Der erste russische Krieg gegen Tschetschenien endete -- nach dem 
Gegenangriff der Aufstaendischen Ende August 1996 -- mit einem 
Waffenstillstand und Vereinbarungen ueber wirtschaftliche und politische 
Fragen(1). Doch 1999 begann der Krieg erneut. Und er dauert, trotz 
gegenteiliger Behauptungen aus Moskau, bis heute an(2). Fragen wie diese 
bleiben unbeantwortet: Kann man bei diesem Krieg von einem Voelkermord 
sprechen? Hat Russland im Laufe der Zeit seine Ziele veraendert? Spielt der 
Islam eine wichtige Rolle, oder wird er nur instrumentalisiert?
Die UNO-"Konvention ueber die Verhuetung und Bestrafung des Voelkermordes" 
vom 9. Dezember 1948 definiert dieses Verbrechen gegen die Menschlichkeit 
als Handlung, "die in der Absicht begangen wird, eine nationale, ethnische, 
rassische oder religioese Gruppe als solche ganz oder teilweise zu 
zerstoeren"(3).
Die Mehrheit der Tschetschenen glaubt, dass die Operationen, die von der 
russischen Armee in ihrer Republik durchgefuehrt werden, diesen Tatbestand 
erfuellen. Sie wollen nicht wahrhaben, dass dies, streng juristisch gesehen, 
mit Sicherheit nicht der Fall ist.
In Moskau hoert man vorsichtigere Einschaetzungen.

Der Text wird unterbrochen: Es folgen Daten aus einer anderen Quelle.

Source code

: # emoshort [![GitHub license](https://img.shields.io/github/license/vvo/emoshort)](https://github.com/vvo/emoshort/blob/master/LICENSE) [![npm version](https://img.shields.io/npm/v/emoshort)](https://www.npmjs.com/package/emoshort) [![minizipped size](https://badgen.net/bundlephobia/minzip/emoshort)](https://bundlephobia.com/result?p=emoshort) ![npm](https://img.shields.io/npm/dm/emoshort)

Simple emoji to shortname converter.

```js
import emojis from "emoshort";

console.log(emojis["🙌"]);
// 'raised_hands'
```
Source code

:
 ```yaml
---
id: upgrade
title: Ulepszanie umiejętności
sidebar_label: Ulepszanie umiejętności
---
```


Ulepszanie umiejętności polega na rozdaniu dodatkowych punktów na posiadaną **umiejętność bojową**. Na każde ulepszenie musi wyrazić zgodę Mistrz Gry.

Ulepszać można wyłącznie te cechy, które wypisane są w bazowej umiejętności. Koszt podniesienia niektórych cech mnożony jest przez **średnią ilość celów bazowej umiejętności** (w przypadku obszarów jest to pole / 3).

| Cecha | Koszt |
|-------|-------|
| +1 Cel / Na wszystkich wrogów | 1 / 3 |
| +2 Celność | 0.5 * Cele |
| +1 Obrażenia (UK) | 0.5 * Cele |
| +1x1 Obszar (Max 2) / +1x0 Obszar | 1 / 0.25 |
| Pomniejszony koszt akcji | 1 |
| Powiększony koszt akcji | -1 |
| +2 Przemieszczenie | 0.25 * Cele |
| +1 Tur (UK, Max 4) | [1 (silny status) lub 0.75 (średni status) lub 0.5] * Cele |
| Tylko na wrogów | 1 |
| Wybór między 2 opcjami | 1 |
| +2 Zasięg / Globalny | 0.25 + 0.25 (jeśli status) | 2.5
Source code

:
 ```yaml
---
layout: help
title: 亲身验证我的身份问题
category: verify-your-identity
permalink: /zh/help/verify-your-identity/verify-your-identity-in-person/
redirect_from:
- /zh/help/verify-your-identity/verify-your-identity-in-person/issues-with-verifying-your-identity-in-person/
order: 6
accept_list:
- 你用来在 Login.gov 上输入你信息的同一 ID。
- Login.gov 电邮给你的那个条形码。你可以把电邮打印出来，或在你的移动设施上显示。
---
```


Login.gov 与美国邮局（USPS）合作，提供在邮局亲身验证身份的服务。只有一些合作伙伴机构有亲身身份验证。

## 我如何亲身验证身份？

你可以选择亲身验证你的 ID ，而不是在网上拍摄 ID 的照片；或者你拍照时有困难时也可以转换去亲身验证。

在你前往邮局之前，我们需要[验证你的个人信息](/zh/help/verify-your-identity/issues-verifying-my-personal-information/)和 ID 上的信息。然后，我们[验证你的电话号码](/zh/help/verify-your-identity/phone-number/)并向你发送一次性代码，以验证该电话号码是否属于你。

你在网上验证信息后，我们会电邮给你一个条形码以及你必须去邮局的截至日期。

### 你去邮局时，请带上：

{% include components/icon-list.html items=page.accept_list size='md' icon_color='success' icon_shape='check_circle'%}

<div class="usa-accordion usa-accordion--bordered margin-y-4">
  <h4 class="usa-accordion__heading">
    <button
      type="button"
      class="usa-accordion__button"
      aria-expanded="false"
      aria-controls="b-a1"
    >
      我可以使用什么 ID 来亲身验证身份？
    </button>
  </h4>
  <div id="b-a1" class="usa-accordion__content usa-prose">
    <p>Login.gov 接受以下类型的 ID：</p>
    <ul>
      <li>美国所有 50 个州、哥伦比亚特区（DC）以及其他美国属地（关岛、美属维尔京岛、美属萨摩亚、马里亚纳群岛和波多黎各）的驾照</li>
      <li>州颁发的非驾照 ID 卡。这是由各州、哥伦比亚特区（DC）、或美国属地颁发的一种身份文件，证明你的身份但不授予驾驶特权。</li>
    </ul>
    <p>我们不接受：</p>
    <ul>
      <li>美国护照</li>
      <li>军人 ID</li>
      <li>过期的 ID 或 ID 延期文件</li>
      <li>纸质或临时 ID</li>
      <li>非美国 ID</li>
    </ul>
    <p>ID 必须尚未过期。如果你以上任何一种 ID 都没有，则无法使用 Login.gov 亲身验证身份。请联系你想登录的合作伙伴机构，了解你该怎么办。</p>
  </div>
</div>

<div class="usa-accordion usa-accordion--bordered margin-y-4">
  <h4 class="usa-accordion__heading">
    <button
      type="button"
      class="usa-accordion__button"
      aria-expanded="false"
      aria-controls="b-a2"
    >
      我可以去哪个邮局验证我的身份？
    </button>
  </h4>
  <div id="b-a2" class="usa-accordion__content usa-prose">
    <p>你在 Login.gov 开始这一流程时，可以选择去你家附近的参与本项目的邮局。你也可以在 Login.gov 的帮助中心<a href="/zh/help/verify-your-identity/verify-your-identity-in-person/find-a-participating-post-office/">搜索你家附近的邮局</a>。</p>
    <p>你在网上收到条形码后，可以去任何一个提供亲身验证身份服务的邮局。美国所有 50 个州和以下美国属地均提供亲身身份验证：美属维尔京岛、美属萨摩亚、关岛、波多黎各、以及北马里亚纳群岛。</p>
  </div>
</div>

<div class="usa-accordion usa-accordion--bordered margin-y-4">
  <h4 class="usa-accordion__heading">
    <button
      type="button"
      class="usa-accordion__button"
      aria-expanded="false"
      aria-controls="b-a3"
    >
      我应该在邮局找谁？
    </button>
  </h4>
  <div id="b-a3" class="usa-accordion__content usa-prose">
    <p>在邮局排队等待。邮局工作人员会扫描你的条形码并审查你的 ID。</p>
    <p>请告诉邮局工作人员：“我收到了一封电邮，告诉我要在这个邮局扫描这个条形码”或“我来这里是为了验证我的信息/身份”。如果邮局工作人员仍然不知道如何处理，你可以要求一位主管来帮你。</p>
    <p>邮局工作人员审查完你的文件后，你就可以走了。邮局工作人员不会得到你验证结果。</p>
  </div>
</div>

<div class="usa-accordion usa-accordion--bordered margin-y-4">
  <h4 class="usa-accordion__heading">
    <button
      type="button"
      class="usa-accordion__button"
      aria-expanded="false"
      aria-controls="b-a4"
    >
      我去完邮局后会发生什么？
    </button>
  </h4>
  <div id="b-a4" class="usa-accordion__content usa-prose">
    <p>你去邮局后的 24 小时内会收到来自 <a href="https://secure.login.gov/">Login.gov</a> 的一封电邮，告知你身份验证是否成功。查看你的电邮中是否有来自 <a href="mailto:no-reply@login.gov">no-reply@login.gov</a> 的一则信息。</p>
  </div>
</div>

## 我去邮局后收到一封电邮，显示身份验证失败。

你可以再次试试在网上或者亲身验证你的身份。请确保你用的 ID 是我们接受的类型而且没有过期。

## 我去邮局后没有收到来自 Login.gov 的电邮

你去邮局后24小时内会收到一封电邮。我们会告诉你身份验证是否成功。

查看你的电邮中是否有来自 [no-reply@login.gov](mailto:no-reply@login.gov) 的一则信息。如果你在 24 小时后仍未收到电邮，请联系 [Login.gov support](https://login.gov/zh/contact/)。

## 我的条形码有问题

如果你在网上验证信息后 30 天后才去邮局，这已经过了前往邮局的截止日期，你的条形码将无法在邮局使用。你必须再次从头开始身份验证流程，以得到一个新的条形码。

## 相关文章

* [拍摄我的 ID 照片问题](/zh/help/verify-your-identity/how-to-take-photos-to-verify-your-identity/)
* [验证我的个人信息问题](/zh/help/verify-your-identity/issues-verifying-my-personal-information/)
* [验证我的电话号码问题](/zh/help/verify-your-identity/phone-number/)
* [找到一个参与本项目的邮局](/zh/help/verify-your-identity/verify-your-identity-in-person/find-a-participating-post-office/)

General Eduard Worobiow 
etwa, der sich 1994 weigerte, den Befehl zum Angriff auf Tschetschenien zu 
erteilen, und deshalb entlassen wurde, haelt auch zwoelf Jahre spaeter die 
Militaerintervention fuer falsch, weil "es stets noch andere Moeglichkeiten 
zur Loesung der Frage" gegeben habe.
Aber von einem Voelkermord in Tschetschenien will er nicht sprechen. In 
seinen Augen handelt es sich um einen Kampf gegen den Separatismus. Dabei 
werde das Ziel verfolgt, das tschetschenische Territorium als Teil der 
Russischen Foederation zu erhalten.
Die Tschetschenin Lida Jusupowa hat viele Jahre das Buero der russischen 
Menschenrechtsorganisation "Memorial" in Grosny geleitet. Auch sie haelt es 
fuer schwierig, das Wort Voelkermord, das in die Alltagssprache Eingang 
gefunden hat, im streng juristischen Sinne zu benutzen. Lida Jusupowa, die 
seit kurzem in Moskau am Abschluss ihrer rechtswissenschaftlichen 
Dissertation arbeitet, gibt jedoch andererseits zu bedenken: "Nach dem 11. 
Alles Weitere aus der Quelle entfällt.